Double Orange: Not Your Average IPA #BrewedAwakening
This week I was in Halifax for the Great Canadian Kitchen Party (a fundraiser for Nova Scotia athletes, and the local qualifying event for the Canadian Culinary Championships). I was one of the wine and beer judges (congrats to Blomidon for winning best beverage for their 2014 Blanc de Noir). I also got to judge some of Stillwell and Two Crows‘ more interesting brews (the Stillwell Make 1, 2 is an authentic Farmhouse Ale, and 2 Crows’ Fantacity dry hopped wit is simply delicious), as well as some good stuff from Yarmouth’s Heritage.
While in the city, I also had a chance to pop into a couple of popular breweries with tap rooms, Unfiltered and Good Robot , both cool spots, filled with happy drinkers on a Friday night.
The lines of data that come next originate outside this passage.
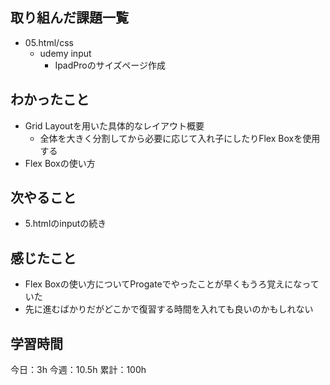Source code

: ## 取り組んだ課題一覧

- 05.html/css
    - udemy input
        - IpadProのサイズページ作成

## わかったこと

- Grid Layoutを用いた具体的なレイアウト概要
    - 全体を大きく分割してから必要に応じて入れ子にしたりFlex Boxを使用する
- Flex Boxの使い方

## 次やること

- 5.htmlのinputの続き

## 感じたこと

- Flex Boxの使い方についてProgateでやったことが早くもうろ覚えになっていた
- 先に進むばかりだがどこかで復習する時間を入れても良いのかもしれない

## 学習時間

今日：3h
今週：10.5h
累計：100h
Although I have a reputation as “that guy who hates IPAs,” it’s far from true. I just want balance and variety, so I don’t like pubs that have a tap list that is 90% IPA and DIPA, with no regular strength beers with IBUs under 40. But I do enjoy a really good, well balanced IPA, and that brings me to Unfiltered’s Double Orange.
This IPA is legendary in Atlantic beer circles and it gets around; I taste it sometimes in Saint John at Pepper’s Pub. So it was nice to try it at the source for a change. Brewer Greg Nash is famous for making hop forward beers that have a nice malt balance as well as persistent bitterness that doesn’t destroy your mouth. As explained here Double Orange does not actually contain oranges, although the citra hop driven aromatics and palate might convince one otherwise. As they say on the site, “And we used a proprietary colour and flavour development technique. (Maybe Nash will tell you about it. And maybe he won’t.)” I have heard the story, and it involves melanoidin development, but that’s too technical to bother with here.
Suffice it to say that the beer looks kind of orange, tastes and smells of orange, and is delicious.